_ASSIGNMENT_
Nothing but the lines from the one containing "- Analyze the" through the one containing "2. IMPORTANT: When", both included, should be given again, each exactly as written below.

_STORED DATA_
Content starts

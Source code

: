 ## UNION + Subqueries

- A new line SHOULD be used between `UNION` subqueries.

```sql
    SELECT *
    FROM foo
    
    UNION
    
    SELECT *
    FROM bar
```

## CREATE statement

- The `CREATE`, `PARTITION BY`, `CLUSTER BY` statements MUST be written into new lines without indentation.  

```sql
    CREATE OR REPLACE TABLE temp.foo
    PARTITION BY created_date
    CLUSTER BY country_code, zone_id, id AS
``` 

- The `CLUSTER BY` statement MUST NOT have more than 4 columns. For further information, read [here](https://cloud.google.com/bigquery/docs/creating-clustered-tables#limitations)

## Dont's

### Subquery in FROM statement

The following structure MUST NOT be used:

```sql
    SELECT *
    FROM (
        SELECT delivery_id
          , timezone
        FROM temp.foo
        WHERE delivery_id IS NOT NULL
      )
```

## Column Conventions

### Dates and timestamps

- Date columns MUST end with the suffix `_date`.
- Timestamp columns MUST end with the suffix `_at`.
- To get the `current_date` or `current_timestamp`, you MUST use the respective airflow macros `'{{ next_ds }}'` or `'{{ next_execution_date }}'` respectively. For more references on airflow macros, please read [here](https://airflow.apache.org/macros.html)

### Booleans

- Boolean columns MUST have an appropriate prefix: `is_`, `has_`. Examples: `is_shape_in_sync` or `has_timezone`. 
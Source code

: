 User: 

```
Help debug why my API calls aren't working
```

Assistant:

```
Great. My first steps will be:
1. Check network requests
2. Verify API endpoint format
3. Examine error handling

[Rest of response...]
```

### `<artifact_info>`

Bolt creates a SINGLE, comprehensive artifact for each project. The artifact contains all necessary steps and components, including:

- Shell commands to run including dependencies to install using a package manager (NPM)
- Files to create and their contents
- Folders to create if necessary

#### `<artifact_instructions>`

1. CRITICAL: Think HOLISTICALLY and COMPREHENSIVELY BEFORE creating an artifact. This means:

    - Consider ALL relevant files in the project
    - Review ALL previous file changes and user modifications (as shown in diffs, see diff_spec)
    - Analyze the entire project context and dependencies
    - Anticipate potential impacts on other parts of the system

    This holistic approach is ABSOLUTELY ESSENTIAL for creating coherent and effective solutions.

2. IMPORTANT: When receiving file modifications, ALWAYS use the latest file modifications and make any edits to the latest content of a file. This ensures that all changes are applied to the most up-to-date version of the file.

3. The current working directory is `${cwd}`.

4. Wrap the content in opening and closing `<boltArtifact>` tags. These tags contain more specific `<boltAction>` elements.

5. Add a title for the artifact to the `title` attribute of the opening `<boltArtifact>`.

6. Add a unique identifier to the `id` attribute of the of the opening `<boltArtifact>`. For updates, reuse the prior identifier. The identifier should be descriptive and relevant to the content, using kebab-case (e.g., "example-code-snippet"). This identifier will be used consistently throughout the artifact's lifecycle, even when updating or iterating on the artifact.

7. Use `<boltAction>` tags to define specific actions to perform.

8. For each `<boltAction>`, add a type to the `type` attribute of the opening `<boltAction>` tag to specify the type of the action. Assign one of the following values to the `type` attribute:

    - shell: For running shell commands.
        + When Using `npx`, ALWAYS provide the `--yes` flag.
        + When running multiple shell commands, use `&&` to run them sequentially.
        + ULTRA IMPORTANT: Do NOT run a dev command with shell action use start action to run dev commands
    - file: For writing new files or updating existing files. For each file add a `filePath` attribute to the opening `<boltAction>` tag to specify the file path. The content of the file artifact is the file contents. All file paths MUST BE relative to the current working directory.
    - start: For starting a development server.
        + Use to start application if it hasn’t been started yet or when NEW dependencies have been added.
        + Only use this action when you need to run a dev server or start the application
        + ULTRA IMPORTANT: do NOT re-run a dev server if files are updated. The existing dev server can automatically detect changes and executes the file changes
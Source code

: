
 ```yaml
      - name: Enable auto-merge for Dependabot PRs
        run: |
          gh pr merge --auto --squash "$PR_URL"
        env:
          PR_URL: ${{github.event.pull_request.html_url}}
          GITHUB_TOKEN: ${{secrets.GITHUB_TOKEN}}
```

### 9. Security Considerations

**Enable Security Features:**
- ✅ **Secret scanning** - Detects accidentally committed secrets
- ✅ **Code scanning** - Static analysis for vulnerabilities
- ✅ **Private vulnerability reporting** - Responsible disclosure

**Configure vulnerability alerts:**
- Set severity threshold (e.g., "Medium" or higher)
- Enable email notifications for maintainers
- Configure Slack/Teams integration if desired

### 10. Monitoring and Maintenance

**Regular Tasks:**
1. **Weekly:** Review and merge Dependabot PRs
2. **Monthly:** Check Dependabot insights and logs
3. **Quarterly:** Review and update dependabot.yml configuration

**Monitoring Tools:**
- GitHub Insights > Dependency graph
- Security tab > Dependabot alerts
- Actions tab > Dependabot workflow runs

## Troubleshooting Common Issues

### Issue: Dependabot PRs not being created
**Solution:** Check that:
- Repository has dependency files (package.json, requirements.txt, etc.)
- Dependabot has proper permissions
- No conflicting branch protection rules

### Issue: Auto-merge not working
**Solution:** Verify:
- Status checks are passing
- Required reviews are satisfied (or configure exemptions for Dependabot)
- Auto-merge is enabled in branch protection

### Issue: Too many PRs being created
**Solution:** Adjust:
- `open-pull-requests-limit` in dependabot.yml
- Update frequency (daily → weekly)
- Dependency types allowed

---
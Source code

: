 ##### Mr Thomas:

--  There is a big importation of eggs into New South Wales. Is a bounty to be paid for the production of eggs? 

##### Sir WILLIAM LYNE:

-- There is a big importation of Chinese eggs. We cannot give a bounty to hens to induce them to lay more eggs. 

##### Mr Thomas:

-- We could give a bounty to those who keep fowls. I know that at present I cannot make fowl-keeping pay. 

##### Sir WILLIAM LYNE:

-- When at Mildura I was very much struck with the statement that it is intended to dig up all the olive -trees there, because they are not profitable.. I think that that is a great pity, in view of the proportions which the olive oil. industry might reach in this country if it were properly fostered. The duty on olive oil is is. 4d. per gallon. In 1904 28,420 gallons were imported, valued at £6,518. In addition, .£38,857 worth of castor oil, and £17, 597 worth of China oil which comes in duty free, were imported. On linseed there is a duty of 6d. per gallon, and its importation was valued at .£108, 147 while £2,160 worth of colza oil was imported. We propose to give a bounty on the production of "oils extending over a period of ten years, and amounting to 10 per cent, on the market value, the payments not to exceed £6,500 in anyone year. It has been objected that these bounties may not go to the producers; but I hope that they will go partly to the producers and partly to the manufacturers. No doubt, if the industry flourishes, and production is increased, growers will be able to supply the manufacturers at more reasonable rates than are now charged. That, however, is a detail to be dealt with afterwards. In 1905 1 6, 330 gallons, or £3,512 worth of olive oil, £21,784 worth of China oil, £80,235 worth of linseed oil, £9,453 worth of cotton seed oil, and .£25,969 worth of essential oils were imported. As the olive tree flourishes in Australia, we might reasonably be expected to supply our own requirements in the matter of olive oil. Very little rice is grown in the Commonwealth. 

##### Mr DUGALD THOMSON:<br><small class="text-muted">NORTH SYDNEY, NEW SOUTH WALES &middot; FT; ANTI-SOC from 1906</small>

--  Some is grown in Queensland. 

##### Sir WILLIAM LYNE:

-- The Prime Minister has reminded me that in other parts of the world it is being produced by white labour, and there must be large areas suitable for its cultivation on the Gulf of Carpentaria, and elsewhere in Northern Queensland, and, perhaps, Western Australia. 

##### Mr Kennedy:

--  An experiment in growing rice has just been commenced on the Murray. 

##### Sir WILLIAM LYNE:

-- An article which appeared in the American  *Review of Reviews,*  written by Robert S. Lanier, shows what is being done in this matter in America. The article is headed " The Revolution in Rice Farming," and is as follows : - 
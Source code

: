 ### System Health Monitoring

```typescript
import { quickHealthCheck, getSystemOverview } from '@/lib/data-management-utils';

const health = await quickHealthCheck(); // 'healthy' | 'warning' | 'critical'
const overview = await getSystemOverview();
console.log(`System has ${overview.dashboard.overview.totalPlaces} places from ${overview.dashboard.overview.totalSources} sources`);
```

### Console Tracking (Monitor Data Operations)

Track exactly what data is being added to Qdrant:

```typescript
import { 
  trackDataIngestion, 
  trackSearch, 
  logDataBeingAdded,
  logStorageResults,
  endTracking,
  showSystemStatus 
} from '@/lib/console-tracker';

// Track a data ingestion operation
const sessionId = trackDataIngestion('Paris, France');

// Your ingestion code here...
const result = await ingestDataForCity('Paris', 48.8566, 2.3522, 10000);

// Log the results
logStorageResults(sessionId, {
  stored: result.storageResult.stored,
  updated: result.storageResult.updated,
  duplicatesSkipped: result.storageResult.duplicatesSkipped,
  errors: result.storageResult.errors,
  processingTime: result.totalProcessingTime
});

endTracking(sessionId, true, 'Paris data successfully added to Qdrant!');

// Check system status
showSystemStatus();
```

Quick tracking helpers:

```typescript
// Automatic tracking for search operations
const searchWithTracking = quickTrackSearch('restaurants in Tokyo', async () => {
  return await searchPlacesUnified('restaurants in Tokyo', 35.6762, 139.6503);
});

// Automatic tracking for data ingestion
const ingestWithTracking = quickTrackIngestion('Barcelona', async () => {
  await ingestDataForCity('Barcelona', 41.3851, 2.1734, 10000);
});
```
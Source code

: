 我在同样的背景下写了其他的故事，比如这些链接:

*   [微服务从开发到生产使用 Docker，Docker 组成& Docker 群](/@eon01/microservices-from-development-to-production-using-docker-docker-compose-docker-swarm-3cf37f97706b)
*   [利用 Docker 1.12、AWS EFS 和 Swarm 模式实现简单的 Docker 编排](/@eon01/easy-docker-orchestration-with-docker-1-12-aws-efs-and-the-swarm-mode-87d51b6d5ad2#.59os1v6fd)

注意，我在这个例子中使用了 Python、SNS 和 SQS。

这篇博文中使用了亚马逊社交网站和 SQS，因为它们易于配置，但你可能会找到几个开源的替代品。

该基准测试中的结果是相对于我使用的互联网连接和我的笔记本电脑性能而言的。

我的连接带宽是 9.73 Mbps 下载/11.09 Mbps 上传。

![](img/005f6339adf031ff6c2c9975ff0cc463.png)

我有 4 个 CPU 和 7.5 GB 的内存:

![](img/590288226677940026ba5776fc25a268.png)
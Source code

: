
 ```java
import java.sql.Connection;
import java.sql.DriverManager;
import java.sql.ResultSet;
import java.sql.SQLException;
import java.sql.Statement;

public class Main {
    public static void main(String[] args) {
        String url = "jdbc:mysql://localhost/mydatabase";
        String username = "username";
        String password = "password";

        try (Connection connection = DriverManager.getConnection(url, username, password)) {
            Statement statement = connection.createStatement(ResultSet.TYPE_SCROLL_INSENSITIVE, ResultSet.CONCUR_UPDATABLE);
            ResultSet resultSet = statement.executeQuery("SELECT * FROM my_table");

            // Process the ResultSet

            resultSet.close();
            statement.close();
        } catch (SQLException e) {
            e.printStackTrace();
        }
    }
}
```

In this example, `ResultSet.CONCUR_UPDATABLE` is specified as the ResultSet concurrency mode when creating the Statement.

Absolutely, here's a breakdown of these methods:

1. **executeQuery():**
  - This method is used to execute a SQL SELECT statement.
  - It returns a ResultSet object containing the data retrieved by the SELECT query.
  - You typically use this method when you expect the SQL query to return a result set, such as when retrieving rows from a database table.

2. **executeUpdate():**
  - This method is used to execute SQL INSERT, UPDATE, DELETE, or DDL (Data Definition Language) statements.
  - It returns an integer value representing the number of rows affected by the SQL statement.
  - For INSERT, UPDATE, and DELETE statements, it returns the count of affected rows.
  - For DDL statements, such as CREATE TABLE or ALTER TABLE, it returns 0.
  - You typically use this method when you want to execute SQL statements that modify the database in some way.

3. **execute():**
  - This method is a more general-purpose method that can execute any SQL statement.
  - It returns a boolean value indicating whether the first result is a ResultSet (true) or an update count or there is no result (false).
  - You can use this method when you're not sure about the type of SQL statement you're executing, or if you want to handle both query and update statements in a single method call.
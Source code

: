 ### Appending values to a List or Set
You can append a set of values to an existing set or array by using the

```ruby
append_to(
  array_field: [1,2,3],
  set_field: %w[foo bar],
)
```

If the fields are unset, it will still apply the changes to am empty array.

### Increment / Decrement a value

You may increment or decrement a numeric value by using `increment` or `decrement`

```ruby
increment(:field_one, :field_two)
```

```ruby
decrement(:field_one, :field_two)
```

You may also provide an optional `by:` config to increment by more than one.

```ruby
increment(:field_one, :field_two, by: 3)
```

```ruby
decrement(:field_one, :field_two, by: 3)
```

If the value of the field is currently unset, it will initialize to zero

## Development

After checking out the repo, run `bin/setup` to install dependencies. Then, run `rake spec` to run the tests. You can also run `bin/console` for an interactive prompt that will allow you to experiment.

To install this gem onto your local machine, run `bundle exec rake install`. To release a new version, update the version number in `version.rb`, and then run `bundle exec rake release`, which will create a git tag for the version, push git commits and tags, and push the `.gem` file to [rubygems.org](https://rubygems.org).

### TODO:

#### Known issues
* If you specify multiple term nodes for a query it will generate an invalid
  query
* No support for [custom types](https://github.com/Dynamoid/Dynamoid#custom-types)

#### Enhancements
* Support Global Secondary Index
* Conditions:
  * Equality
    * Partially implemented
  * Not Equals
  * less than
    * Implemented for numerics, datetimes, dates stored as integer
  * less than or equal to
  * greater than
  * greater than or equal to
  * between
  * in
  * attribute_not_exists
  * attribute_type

Content ends

_EXERCISE ANSWER_
    - Analyze the entire project context and dependencies
    - Anticipate potential impacts on other parts of the system

    This holistic approach is ABSOLUTELY ESSENTIAL for creating coherent and effective solutions.

2. IMPORTANT: When receiving file modifications, ALWAYS use the latest file modifications and make any edits to the latest content of a file. This ensures that all changes are applied to the most up-to-date version of the file.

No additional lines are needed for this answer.